RECORDS FOR PROCESSING:
►

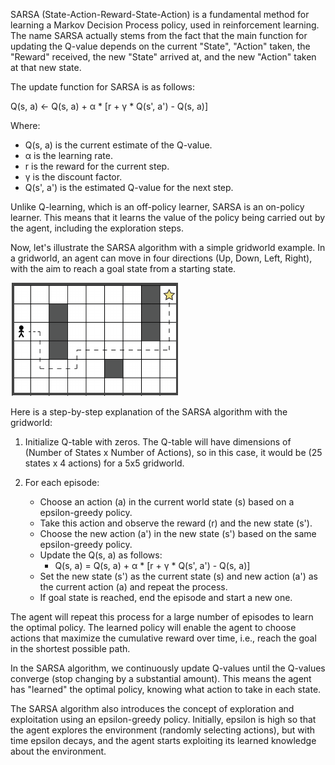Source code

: SARSA (State-Action-Reward-State-Action) is a fundamental method for learning a Markov Decision Process policy, used in reinforcement learning. The name SARSA actually stems from the fact that the main function for updating the Q-value depends on the current "State", "Action" taken, the "Reward" received, the new "State" arrived at, and the new "Action" taken at that new state. 

The update function for SARSA is as follows:

Q(s, a) ← Q(s, a) + α * [r + γ * Q(s', a') - Q(s, a)]

Where:
- Q(s, a) is the current estimate of the Q-value.
- α is the learning rate.
- r is the reward for the current step.
- γ is the discount factor.
- Q(s', a') is the estimated Q-value for the next step.

Unlike Q-learning, which is an off-policy learner, SARSA is an on-policy learner. This means that it learns the value of the policy being carried out by the agent, including the exploration steps.

Now, let's illustrate the SARSA algorithm with a simple gridworld example. In a gridworld, an agent can move in four directions (Up, Down, Left, Right), with the aim to reach a goal state from a starting state.

![Grid World](../Games/images/gridworld.png)

Here is a step-by-step explanation of the SARSA algorithm with the gridworld:

1. Initialize Q-table with zeros. The Q-table will have dimensions of (Number of States x Number of Actions), so in this case, it would be (25 states x 4 actions) for a 5x5 gridworld.

2. For each episode:
   - Choose an action (a) in the current world state (s) based on a epsilon-greedy policy.
   - Take this action and observe the reward (r) and the new state (s').
   - Choose the new action (a') in the new state (s') based on the same epsilon-greedy policy.
   - Update the Q(s, a) as follows:
     - Q(s, a) = Q(s, a) + α * [r + γ * Q(s', a') - Q(s, a)]
   - Set the new state (s') as the current state (s) and new action (a') as the current action (a) and repeat the process.
   - If goal state is reached, end the episode and start a new one.

The agent will repeat this process for a large number of episodes to learn the optimal policy. The learned policy will enable the agent to choose actions that maximize the cumulative reward over time, i.e., reach the goal in the shortest possible path.

In the SARSA algorithm, we continuously update Q-values until the Q-values converge (stop changing by a substantial amount). This means the agent has "learned" the optimal policy, knowing what action to take in each state.

The SARSA algorithm also introduces the concept of exploration and exploitation using an epsilon-greedy policy. Initially, epsilon is high so that the agent explores the environment (randomly selecting actions), but with time epsilon decays, and the agent starts exploiting its learned knowledge about the environment.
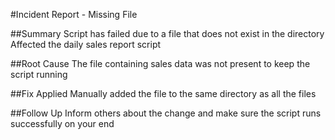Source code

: #Incident Report - Missing File

##Summary
Script has failed due to a file that does not exist in the directory
Affected the daily sales report script

##Root Cause
The file containing sales data was not present to keep the script running

##Fix Applied
Manually added the file to the same directory as all the files

##Follow Up
Inform others about the change and make sure the script runs successfully on your end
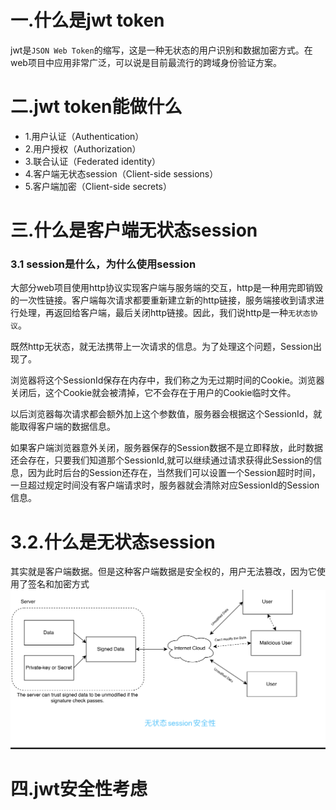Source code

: # 一.什么是jwt token
jwt是`JSON Web Token`的缩写，这是一种无状态的用户识别和数据加密方式。在web项目中应用非常广泛，可以说是目前最流行的跨域身份验证方案。

# 二.jwt token能做什么
- 1.用户认证（Authentication）
- 2.用户授权（Authorization）
- 3.联合认证（Federated identity）
- 4.客户端无状态session（Client-side sessions）
- 5.客户端加密（Client-side secrets）

# 三.什么是客户端无状态session
### 3.1 session是什么，为什么使用session
大部分web项目使用http协议实现客户端与服务端的交互，http是一种用完即销毁的一次性链接。客户端每次请求都要重新建立新的http链接，服务端接收到请求进行处理，再返回给客户端，最后关闭http链接。因此，我们说http是一种`无状态协议`。

既然http无状态，就无法携带上一次请求的信息。为了处理这个问题，Session出现了。

浏览器将这个SessionId保存在内存中，我们称之为无过期时间的Cookie。浏览器关闭后，这个Cookie就会被清掉，它不会存在于用户的Cookie临时文件。

以后浏览器每次请求都会额外加上这个参数值，服务器会根据这个SessionId，就能取得客户端的数据信息。

如果客户端浏览器意外关闭，服务器保存的Session数据不是立即释放，此时数据还会存在，只要我们知道那个SessionId,就可以继续通过请求获得此Session的信息，因为此时后台的Session还存在，当然我们可以设置一个Session超时时间，一旦超过规定时间没有客户端请求时，服务器就会清除对应SessionId的Session信息。


# 3.2.什么是无状态session
其实就是客户端数据。但是这种客户端数据是安全权的，用户无法篡改，因为它使用了签名和加密方式
![stateless_session-无状态session](./imges/stateless_session.png)

# 四.jwt安全性考虑
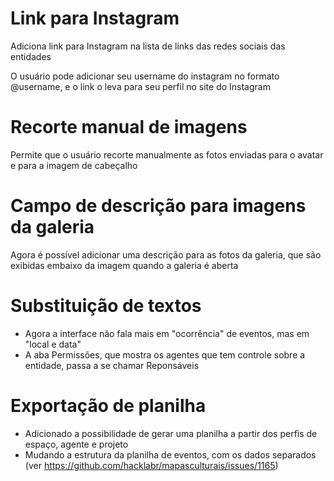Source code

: # Link para Instagram

Adiciona link para Instagram na lista de links das redes sociais das entidades

O usuário pode adicionar seu username do instagram no formato @username, e  o link o leva para seu perfil no site do Instagram


# Recorte manual de imagens

Permite que o usuário recorte manualmente as fotos enviadas para o avatar e para a imagem de cabeçalho


# Campo de descrição para imagens da galeria

Agora é possível adicionar uma descrição para as fotos da galeria, que são exibidas embaixo da imagem quando a galeria é aberta


# Substituição de textos

* Agora a interface não fala mais em "ocorrência" de eventos, mas em "local e data"
* A aba Permissões, que mostra os agentes que tem controle sobre a entidade, passa a se chamar Reponsáveis


# Exportação de planilha 

* Adicionado a possibilidade de gerar uma planilha a partir dos perfis de espaço, agente e projeto
* Mudando a estrutura da planilha de eventos, com os dados separados (ver https://github.com/hacklabr/mapasculturais/issues/1165)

◄

ABOUT THIS EXERCISE: Quote the records above in full, dropping each picture.

SOLVED EXERCISE:
Source code

: SARSA (State-Action-Reward-State-Action) is a fundamental method for learning a Markov Decision Process policy, used in reinforcement learning. The name SARSA actually stems from the fact that the main function for updating the Q-value depends on the current "State", "Action" taken, the "Reward" received, the new "State" arrived at, and the new "Action" taken at that new state. 

The update function for SARSA is as follows:

Q(s, a) ← Q(s, a) + α * [r + γ * Q(s', a') - Q(s, a)]

Where:
- Q(s, a) is the current estimate of the Q-value.
- α is the learning rate.
- r is the reward for the current step.
- γ is the discount factor.
- Q(s', a') is the estimated Q-value for the next step.

Unlike Q-learning, which is an off-policy learner, SARSA is an on-policy learner. This means that it learns the value of the policy being carried out by the agent, including the exploration steps.

Now, let's illustrate the SARSA algorithm with a simple gridworld example. In a gridworld, an agent can move in four directions (Up, Down, Left, Right), with the aim to reach a goal state from a starting state.

![Grid World](../Games/images/gridworld.png)

Here is a step-by-step explanation of the SARSA algorithm with the gridworld:

1. Initialize Q-table with zeros. The Q-table will have dimensions of (Number of States x Number of Actions), so in this case, it would be (25 states x 4 actions) for a 5x5 gridworld.

2. For each episode:
   - Choose an action (a) in the current world state (s) based on a epsilon-greedy policy.
   - Take this action and observe the reward (r) and the new state (s').
   - Choose the new action (a') in the new state (s') based on the same epsilon-greedy policy.
   - Update the Q(s, a) as follows:
     - Q(s, a) = Q(s, a) + α * [r + γ * Q(s', a') - Q(s, a)]
   - Set the new state (s') as the current state (s) and new action (a') as the current action (a) and repeat the process.
   - If goal state is reached, end the episode and start a new one.

The agent will repeat this process for a large number of episodes to learn the optimal policy. The learned policy will enable the agent to choose actions that maximize the cumulative reward over time, i.e., reach the goal in the shortest possible path.

In the SARSA algorithm, we continuously update Q-values until the Q-values converge (stop changing by a substantial amount). This means the agent has "learned" the optimal policy, knowing what action to take in each state.

The SARSA algorithm also introduces the concept of exploration and exploitation using an epsilon-greedy policy. Initially, epsilon is high so that the agent explores the environment (randomly selecting actions), but with time epsilon decays, and the agent starts exploiting its learned knowledge about the environment.
Source code

: #Incident Report - Missing File

##Summary
Script has failed due to a file that does not exist in the directory
Affected the daily sales report script

##Root Cause
The file containing sales data was not present to keep the script running

##Fix Applied
Manually added the file to the same directory as all the files

##Follow Up
Inform others about the change and make sure the script runs successfully on your end
Source code

: # 一.什么是jwt token
jwt是`JSON Web Token`的缩写，这是一种无状态的用户识别和数据加密方式。在web项目中应用非常广泛，可以说是目前最流行的跨域身份验证方案。

# 二.jwt token能做什么
- 1.用户认证（Authentication）
- 2.用户授权（Authorization）
- 3.联合认证（Federated identity）
- 4.客户端无状态session（Client-side sessions）
- 5.客户端加密（Client-side secrets）

# 三.什么是客户端无状态session
### 3.1 session是什么，为什么使用session
大部分web项目使用http协议实现客户端与服务端的交互，http是一种用完即销毁的一次性链接。客户端每次请求都要重新建立新的http链接，服务端接收到请求进行处理，再返回给客户端，最后关闭http链接。因此，我们说http是一种`无状态协议`。

既然http无状态，就无法携带上一次请求的信息。为了处理这个问题，Session出现了。

浏览器将这个SessionId保存在内存中，我们称之为无过期时间的Cookie。浏览器关闭后，这个Cookie就会被清掉，它不会存在于用户的Cookie临时文件。

以后浏览器每次请求都会额外加上这个参数值，服务器会根据这个SessionId，就能取得客户端的数据信息。

如果客户端浏览器意外关闭，服务器保存的Session数据不是立即释放，此时数据还会存在，只要我们知道那个SessionId,就可以继续通过请求获得此Session的信息，因为此时后台的Session还存在，当然我们可以设置一个Session超时时间，一旦超过规定时间没有客户端请求时，服务器就会清除对应SessionId的Session信息。


# 3.2.什么是无状态session
其实就是客户端数据。但是这种客户端数据是安全权的，用户无法篡改，因为它使用了签名和加密方式
![stateless_session-无状态session](./imges/stateless_session.png)

# 四.jwt安全性考虑
Source code

: # Link para Instagram

Adiciona link para Instagram na lista de links das redes sociais das entidades

O usuário pode adicionar seu username do instagram no formato @username, e  o link o leva para seu perfil no site do Instagram


# Recorte manual de imagens

Permite que o usuário recorte manualmente as fotos enviadas para o avatar e para a imagem de cabeçalho


# Campo de descrição para imagens da galeria

Agora é possível adicionar uma descrição para as fotos da galeria, que são exibidas embaixo da imagem quando a galeria é aberta


# Substituição de textos

* Agora a interface não fala mais em "ocorrência" de eventos, mas em "local e data"
* A aba Permissões, que mostra os agentes que tem controle sobre a entidade, passa a se chamar Reponsáveis


# Exportação de planilha 

* Adicionado a possibilidade de gerar uma planilha a partir dos perfis de espaço, agente e projeto
* Mudando a estrutura da planilha de eventos, com os dados separados (ver https://github.com/hacklabr/mapasculturais/issues/1165)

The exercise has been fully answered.